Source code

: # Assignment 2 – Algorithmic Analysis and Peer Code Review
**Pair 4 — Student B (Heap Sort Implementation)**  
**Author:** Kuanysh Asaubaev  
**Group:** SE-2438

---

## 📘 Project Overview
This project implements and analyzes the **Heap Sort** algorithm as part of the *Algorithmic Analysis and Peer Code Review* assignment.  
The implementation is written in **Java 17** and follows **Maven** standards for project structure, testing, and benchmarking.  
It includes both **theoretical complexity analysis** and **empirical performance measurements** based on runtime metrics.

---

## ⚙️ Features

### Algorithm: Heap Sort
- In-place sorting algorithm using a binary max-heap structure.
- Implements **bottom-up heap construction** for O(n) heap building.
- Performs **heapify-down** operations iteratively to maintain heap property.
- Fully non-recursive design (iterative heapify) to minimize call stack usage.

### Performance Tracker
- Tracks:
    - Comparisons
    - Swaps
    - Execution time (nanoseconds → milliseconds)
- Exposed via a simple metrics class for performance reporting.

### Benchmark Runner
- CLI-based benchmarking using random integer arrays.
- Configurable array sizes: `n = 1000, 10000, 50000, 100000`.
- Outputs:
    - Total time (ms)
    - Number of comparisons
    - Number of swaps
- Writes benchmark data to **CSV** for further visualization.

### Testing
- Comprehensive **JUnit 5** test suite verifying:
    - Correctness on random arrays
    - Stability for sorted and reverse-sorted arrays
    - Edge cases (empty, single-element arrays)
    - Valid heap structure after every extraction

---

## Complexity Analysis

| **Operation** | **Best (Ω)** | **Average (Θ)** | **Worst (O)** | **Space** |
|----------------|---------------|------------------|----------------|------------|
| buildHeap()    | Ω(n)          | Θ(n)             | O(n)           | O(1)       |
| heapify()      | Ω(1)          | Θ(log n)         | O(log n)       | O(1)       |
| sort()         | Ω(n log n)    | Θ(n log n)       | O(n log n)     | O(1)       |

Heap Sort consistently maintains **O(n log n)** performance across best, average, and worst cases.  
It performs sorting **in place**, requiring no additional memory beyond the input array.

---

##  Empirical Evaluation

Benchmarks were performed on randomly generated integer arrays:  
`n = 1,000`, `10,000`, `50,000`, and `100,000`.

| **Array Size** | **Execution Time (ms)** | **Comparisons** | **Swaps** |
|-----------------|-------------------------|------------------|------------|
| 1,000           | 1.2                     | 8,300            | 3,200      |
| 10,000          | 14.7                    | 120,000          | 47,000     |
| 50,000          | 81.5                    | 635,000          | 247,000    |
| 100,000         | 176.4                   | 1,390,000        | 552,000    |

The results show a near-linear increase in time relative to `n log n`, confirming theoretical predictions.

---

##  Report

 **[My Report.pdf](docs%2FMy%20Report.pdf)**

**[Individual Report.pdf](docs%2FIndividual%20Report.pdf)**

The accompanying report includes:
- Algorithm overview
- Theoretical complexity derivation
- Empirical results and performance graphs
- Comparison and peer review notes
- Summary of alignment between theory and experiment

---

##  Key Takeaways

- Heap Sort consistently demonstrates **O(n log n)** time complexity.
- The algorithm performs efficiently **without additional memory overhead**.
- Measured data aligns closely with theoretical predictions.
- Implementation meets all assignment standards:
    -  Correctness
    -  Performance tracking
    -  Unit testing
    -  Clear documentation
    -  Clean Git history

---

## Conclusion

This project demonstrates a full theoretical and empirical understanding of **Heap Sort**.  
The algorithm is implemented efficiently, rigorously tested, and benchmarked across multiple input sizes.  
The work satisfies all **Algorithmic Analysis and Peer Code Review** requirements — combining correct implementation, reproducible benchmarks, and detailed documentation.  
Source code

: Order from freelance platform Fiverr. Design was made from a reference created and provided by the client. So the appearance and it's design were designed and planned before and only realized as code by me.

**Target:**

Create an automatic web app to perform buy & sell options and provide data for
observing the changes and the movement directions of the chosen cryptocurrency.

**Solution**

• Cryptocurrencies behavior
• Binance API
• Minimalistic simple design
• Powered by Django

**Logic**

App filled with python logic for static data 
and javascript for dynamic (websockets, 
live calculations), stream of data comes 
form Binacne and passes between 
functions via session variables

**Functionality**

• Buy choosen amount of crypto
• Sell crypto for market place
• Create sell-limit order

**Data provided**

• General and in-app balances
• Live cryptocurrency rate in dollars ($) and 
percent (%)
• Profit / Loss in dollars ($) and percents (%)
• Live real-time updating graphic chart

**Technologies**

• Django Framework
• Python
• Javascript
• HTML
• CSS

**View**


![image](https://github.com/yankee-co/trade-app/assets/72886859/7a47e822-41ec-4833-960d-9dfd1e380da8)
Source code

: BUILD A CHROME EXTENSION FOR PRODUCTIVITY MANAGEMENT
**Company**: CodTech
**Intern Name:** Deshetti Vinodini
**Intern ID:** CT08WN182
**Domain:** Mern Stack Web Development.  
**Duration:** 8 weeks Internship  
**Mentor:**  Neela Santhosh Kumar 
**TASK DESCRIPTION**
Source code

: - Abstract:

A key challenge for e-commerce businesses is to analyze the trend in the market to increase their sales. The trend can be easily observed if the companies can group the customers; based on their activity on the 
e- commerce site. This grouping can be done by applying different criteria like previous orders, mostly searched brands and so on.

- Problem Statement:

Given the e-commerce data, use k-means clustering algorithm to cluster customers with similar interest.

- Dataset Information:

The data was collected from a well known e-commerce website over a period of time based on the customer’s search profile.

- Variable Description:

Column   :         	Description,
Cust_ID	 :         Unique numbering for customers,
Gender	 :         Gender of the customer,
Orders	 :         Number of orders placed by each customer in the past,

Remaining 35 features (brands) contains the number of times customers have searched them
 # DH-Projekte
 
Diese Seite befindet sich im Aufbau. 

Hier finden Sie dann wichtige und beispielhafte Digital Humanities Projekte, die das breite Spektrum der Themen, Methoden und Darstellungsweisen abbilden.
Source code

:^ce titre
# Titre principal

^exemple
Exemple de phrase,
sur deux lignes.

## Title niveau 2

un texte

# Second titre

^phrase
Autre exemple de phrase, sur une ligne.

*Your objective*. From the first line of the data above through the line containing "- Performs **heapify-down**", repeat each line exactly, and add nothing.

*Solution*.
Source code

: # Assignment 2 – Algorithmic Analysis and Peer Code Review
**Pair 4 — Student B (Heap Sort Implementation)**  
**Author:** Kuanysh Asaubaev  
**Group:** SE-2438

---

## 📘 Project Overview
This project implements and analyzes the **Heap Sort** algorithm as part of the *Algorithmic Analysis and Peer Code Review* assignment.  
The implementation is written in **Java 17** and follows **Maven** standards for project structure, testing, and benchmarking.  
It includes both **theoretical complexity analysis** and **empirical performance measurements** based on runtime metrics.

---

## ⚙️ Features

### Algorithm: Heap Sort
- In-place sorting algorithm using a binary max-heap structure.
- Implements **bottom-up heap construction** for O(n) heap building.
- Performs **heapify-down** operations iteratively to maintain heap property.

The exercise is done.